Metode pengajaran yang dilakukan berbeda dengan orang yang memang belajar Islam. Karena Agus Salim sangat pandai, Ahmad Khatib mengajaknya mendiskusikan tentang Islam. Agus Salim tidak gampang terbujuk, ia membandingkan Islam dengan doktrin dan ideology lain. Namun karena Ahmad Khatib mampu menjawab semua pertanyaan Agus Salim akhirnya ia berhasil menobatkan sang kemenakan untuk kembali mengenal Islam.
Ahmad Khatib memilih tinggal di Mekah sampai wafat pada tahun 1916. Ahmad Khatib memang sosok yang bersahaja. Tidak pernah melupakan Indonesia meski sudah menetap di Arab. Hubungan dengan Indonesia dijalani melalui murid-muridnya atau orang yang naik haji. Banyak ulama Indonesia yang belajar ke Mekah dan menjadi murid Ahmad Khatib. Diantara mereka, Ahmad Dahlan (pendiri Muhammadiyah(, Hasyim Asy’ari(pendiri NU), Syekh Muhammad Jamil Jamnek, Haji Abdul Karim Amrullah (ayah HAMKA), Haji Abdullah Ahmad(Minangkabau) dan Syekh Sulaiman Al-Rasuli (Candung, Bukittinggi). Kritik-kritik yang tajam terhadap ajaran Islam yang salah, tidak membuatnya dijauhi umat Islam, tapi malah semakin dicintai oleh umat Islam.
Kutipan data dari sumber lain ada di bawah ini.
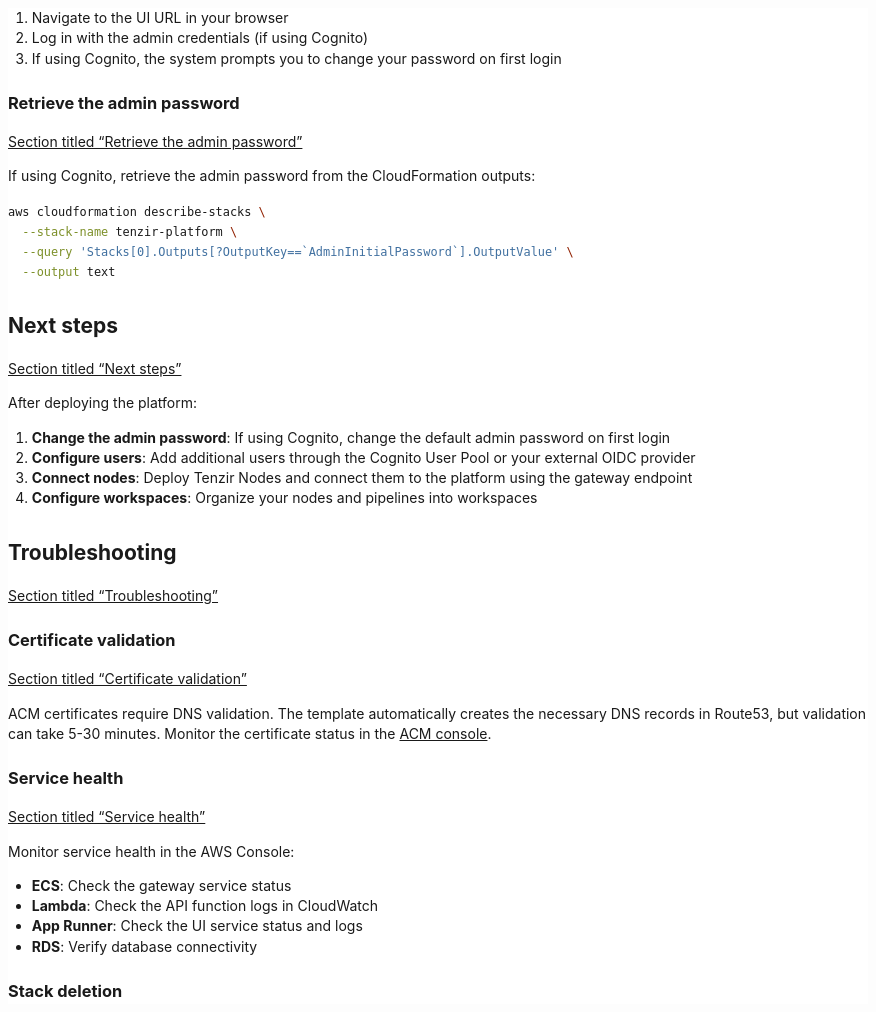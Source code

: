 1. Navigate to the UI URL in your browser
2. Log in with the admin credentials (if using Cognito)
3. If using Cognito, the system prompts you to change your password on first login

### Retrieve the admin password

[Section titled “Retrieve the admin password”](#retrieve-the-admin-password)

If using Cognito, retrieve the admin password from the CloudFormation outputs:

```bash
aws cloudformation describe-stacks \
  --stack-name tenzir-platform \
  --query 'Stacks[0].Outputs[?OutputKey==`AdminInitialPassword`].OutputValue' \
  --output text
```

## Next steps

[Section titled “Next steps”](#next-steps)

After deploying the platform:

1. **Change the admin password**: If using Cognito, change the default admin password on first login
2. **Configure users**: Add additional users through the Cognito User Pool or your external OIDC provider
3. **Connect nodes**: Deploy Tenzir Nodes and connect them to the platform using the gateway endpoint
4. **Configure workspaces**: Organize your nodes and pipelines into workspaces

## Troubleshooting

[Section titled “Troubleshooting”](#troubleshooting)

### Certificate validation

[Section titled “Certificate validation”](#certificate-validation)

ACM certificates require DNS validation. The template automatically creates the necessary DNS records in Route53, but validation can take 5-30 minutes. Monitor the certificate status in the [ACM console](https://console.aws.amazon.com/acm/).

### Service health

[Section titled “Service health”](#service-health)

Monitor service health in the AWS Console:

* **ECS**: Check the gateway service status
* **Lambda**: Check the API function logs in CloudWatch
* **App Runner**: Check the UI service status and logs
* **RDS**: Verify database connectivity

### Stack deletion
AHMAD KHATIB AL-MINANGKABAWI
Guru para Ulama Besar Nusantara
Nama Lengkap : Ahmad Khatib bin Abd Al-Latif bin Abd Al-Rahman bin
Abdullah bin Abd Al-Aziz Al-Minangkabawi
Lahir : Bukittinggi, 1880 M ( Versi Hamka ), 1855 (Versi Deliar Noer)
Ayah : Abd Al-Latif
Ibu : Limbak Urai
Paman : Sultan Muhammad Salim ( ayah dari Agus Salim )
Wafat : Mekah, 1916 M
Karier : Imam dan pengajar di Masjidil Haram Mekah
Pendidikan : HBS (Sekolah Rendah), Sekolah Guru di Bukittinggi, Belajar pada
Syekh Nanawi Al Bantani di Mekah (1887)
Karya Tulis : Risalah Naqsabandi, al-Da’I al-Masmu’ fi al-Radd ala Man Yurits
Al-Ikhwan (1892), Al jawahir al-Naqqiyah fi al’Amal al-Jaibiyah
(Kairo, 1891), Raud al-Husab fi Ilmi al Hisab (Kairo, 1892),
Irrsyad al-Hayara fi Izalah ba’dhi Syibhi al-Nashara.